P.S. My mother says if I don’t stop coughing at her over the phone, she is going to SEND a doctor to my apartment. Also, some guy named Armand Duval has been following me around . . .

Handy, my first doctor when I moved here was deaf. I had no idea he was deaf, actually. I thought he had a slight speech impediment, and felt mildly annoyed when he discussed my birth control at a volume I wasn’t comfortable with in the hall. Then I saw he’d written a book about how damned hard it was to get into med school as a deaf person, and I thought, “Aha, Cranky, you dumbass, he’s DEAF.” It was a good book. Anyway, he has quite a practice with the deaf community, who love being able to go to someone who understands them.

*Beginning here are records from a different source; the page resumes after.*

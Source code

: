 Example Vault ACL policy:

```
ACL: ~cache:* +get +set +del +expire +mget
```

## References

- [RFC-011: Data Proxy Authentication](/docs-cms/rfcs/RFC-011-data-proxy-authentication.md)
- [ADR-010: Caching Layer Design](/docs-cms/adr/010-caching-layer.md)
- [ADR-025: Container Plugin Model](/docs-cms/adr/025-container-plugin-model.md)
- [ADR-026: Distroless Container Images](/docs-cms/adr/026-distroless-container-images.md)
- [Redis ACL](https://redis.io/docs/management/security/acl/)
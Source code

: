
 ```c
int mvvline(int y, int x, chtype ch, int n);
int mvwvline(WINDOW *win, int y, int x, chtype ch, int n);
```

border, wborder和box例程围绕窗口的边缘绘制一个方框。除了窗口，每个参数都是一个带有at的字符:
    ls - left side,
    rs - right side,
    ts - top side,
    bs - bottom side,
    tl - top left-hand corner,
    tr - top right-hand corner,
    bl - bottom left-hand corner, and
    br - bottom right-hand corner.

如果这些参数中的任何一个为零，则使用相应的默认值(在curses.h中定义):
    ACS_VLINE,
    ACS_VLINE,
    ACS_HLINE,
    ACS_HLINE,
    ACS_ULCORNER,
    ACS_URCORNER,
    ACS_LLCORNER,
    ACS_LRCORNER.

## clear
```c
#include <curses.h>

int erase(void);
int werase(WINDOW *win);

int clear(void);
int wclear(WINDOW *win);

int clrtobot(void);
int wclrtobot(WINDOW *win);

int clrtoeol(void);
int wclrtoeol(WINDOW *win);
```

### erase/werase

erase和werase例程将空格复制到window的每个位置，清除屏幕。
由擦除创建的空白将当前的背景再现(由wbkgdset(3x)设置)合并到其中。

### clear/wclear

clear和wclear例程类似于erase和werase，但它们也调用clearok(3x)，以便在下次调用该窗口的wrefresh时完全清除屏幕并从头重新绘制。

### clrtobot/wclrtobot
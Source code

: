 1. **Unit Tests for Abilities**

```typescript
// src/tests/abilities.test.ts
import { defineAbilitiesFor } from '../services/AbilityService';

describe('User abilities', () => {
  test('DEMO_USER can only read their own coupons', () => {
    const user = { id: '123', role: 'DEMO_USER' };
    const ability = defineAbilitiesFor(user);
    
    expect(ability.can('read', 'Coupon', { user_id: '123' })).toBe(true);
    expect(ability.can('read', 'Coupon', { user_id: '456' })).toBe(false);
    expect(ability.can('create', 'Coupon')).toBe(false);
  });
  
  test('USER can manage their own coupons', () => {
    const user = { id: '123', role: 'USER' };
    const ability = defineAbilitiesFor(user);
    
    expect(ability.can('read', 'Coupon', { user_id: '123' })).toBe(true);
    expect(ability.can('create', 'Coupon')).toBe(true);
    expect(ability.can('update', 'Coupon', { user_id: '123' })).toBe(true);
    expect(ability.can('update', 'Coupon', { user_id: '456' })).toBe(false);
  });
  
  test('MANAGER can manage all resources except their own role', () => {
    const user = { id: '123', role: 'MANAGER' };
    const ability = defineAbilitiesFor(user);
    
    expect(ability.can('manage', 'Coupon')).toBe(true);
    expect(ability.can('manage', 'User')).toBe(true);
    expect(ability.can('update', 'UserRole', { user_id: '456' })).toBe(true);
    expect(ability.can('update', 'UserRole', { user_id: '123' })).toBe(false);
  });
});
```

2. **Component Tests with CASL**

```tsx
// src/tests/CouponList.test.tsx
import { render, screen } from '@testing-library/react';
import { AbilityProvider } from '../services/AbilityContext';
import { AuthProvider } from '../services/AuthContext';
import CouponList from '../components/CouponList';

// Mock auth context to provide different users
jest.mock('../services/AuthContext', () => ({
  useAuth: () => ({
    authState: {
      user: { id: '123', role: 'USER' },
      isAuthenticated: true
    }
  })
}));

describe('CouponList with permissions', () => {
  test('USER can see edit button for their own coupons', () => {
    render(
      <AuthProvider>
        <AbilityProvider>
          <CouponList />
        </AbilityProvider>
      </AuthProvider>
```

As for me? I’m like others, I go to the doctor only when it appears that my body isn’t healing on its own. I get over illnesses VERY slowly, so that can be some time before I break down and go. Last time I couldn’t shake a cold, the FNP said I was right to come in, but I was also right to wait as long as I did. My husband had been nagging me for a week to go, but I didn’t bother until a co-worker told me I could have a sinus infection. She was right, as it turned out.

When I was knocked up, I went to every appointment religiously, however. Now that I am a parent, I take my son for every regular well-baby checkup, but we only go otherwise when his symptoms suggest something like an ear infection. For fevers, colds, irritability, etc, we just pour in some infant tylenol and wait for improvement.